I’ve came up with a theory that “Normal” MySQL tables would be severally taxed if we let the DB classes run each time a user refreshes his or her walls.
Databases are “usually” meant for storing data (usually) in 3rd normal form but social sites tend to have many lists such as friends, messages (listed into walls),a term i’ve regarded as “relationship” data. The problem with this data is that it’s repetitive and somewhat useless beyond the scope of the individual. Making sense not to store such data into table but into the person’s record (row) as longtext/blob, and retrieving when needed, this blob isn’t indexed in any way so it’s just sitting in the row minding it’s own business until needed.

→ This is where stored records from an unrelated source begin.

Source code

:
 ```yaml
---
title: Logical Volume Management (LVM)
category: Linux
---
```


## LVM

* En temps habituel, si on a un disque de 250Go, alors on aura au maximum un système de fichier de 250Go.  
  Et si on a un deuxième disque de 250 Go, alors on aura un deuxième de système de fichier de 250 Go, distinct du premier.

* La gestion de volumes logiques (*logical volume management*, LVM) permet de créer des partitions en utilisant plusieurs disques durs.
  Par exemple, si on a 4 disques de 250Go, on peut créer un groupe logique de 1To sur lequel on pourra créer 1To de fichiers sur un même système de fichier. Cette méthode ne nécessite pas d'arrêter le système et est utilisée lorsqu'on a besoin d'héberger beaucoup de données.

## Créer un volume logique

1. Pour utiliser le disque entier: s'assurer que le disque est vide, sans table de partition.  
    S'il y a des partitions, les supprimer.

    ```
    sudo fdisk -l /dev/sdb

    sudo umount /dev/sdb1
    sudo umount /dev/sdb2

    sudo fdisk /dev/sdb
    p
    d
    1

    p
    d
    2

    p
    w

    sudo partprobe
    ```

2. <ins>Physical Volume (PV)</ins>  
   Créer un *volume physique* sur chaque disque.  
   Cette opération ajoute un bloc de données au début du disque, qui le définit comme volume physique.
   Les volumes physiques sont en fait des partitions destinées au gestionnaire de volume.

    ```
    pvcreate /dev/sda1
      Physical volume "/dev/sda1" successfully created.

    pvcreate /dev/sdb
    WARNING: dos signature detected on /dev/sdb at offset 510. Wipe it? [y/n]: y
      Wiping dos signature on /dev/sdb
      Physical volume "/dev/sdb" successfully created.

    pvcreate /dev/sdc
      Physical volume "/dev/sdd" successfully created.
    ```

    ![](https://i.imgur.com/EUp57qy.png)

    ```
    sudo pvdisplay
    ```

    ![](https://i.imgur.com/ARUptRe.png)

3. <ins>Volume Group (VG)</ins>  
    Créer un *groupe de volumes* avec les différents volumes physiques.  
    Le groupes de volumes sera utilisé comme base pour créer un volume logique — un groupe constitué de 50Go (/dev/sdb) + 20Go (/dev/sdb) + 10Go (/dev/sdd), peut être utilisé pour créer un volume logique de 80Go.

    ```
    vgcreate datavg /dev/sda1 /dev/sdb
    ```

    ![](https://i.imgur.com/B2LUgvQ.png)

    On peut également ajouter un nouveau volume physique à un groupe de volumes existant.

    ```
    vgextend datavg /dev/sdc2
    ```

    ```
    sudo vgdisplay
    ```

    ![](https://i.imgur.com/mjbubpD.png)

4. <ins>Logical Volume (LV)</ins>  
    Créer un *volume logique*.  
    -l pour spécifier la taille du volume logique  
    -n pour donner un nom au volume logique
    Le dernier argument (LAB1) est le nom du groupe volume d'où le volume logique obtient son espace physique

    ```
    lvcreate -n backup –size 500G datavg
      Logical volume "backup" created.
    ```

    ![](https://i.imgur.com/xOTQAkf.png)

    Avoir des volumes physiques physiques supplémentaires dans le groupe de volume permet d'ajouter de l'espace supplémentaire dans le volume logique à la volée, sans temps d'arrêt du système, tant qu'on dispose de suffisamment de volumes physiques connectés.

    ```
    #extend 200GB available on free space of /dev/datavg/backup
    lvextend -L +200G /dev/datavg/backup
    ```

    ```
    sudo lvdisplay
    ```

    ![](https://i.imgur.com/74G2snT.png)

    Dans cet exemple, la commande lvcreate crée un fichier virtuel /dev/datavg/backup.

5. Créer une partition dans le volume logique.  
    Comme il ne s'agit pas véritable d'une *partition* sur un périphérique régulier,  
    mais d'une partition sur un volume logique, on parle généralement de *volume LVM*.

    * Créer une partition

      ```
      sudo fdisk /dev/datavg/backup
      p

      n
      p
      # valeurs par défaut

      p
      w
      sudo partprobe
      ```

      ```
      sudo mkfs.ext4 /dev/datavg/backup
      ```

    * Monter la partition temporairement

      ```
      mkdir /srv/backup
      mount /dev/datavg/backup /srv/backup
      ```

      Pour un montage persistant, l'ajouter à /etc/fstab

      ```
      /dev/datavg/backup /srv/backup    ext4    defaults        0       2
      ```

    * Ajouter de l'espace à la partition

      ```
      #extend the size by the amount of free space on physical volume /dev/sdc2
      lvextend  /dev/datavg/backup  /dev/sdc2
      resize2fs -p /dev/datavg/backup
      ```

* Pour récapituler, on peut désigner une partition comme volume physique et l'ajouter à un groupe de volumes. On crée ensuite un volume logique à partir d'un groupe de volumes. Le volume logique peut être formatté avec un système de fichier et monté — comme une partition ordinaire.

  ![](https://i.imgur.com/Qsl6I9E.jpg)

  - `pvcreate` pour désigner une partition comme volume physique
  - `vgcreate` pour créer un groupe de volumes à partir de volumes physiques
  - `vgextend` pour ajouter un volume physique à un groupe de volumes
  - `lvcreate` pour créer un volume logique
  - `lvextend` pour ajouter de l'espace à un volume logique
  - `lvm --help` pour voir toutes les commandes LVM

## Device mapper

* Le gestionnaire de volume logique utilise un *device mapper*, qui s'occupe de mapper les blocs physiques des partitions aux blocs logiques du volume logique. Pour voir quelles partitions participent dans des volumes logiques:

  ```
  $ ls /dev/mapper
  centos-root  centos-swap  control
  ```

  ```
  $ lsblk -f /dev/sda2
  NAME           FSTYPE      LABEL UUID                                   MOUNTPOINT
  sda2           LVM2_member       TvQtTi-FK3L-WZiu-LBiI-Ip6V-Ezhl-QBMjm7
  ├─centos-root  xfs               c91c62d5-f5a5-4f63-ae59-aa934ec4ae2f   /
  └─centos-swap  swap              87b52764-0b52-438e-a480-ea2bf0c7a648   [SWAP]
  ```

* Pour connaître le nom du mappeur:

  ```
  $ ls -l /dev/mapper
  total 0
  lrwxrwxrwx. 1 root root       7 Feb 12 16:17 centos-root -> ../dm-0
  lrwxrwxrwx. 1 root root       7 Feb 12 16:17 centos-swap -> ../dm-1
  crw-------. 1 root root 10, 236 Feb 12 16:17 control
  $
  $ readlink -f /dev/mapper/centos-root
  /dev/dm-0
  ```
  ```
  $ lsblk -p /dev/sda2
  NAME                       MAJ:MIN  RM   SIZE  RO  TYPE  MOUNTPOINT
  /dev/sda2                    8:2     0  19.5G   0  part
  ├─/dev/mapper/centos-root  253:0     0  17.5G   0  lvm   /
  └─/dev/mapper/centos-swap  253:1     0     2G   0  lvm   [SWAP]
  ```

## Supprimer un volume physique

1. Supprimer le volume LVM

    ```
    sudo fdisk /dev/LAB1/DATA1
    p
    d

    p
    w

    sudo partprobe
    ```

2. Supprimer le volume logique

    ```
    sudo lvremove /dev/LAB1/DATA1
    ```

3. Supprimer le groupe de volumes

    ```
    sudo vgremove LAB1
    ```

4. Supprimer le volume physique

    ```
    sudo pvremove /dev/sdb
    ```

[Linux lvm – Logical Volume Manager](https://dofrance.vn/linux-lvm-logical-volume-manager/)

PHP seems to have a solution for that http://www.php.net/manual/en/function.serialize.php unfortunately that solution isn’t viable in this circumstance.
Imagine this scenerio
1) Users have many (many) friends
2) When the user updates his wall, his friends wall get updated (friends in thousands?!) with the same message
3) Running a PHP script that pulls out ALL his friends’ wall and updating it then returning the new data back into their wall would probably result in hitting the memory max and stopping the script. Having something like this run on the server would introduce tons of load spikes.
4) PHP arrays are heavy in memory and SLOW, searching and moving data in-out of arrays are slow too.
5) Serialized PHP arrays are hard to read and even harder to manipulate in DB w/o screwing up the formatting.
So what do you do?
1) Maintain all “non-relationship” data in 3rd normal form in their respective tables. Use primary keys (auto increments).
2) The primary user table would have several “blob”s to store things like list of friends, personal wall in the following format
'1','2','3','4','525235'
3) Use CSV to maintain user’s friends and wall. CSV being just “string” would be easily manipulated in PHP and in SQL, you can append directly to the front of several thousand friends’ wall with just a single SQL statement
$friend_list = SELECT friends FROM user_table; //Pseudo text, returns friend's list in '1','2','555','666' format which is directly pumped into the next SQL statement
UPDATE user_table SET wall = REPLACE(TRIM(BOTH ',' FROM CONCAT_WS(',','\'".$message_id."\'', wall)), ',,', ',') WHERE uid IN (".$friend_list.")");
4) In PHP to make things even simplier use this CSVList class (shameless created by me) to manipulate the CSV string
Download it here: http://www.phpclasses.org/package/6218-PHP-Manipulate-a-list-of-entries-in-a-string-of-separa.html
The above class allow quick search for a variable in the CSV, mimics SQL LIKE (% X %), exports CSV and in array, exports a certain range in the CSV (aka LIMIT 20,30 – useful for pagination), counts no of variables in the CSV and some other stuff, so it’s worth checking it out. By itself, it’s possible to handle very high range of variables, 20-30 times higher then if the variables were stored in a simple (standard/non-assoc) php array. It’s alot faster then looping through an array to check for existence or matches of a variable.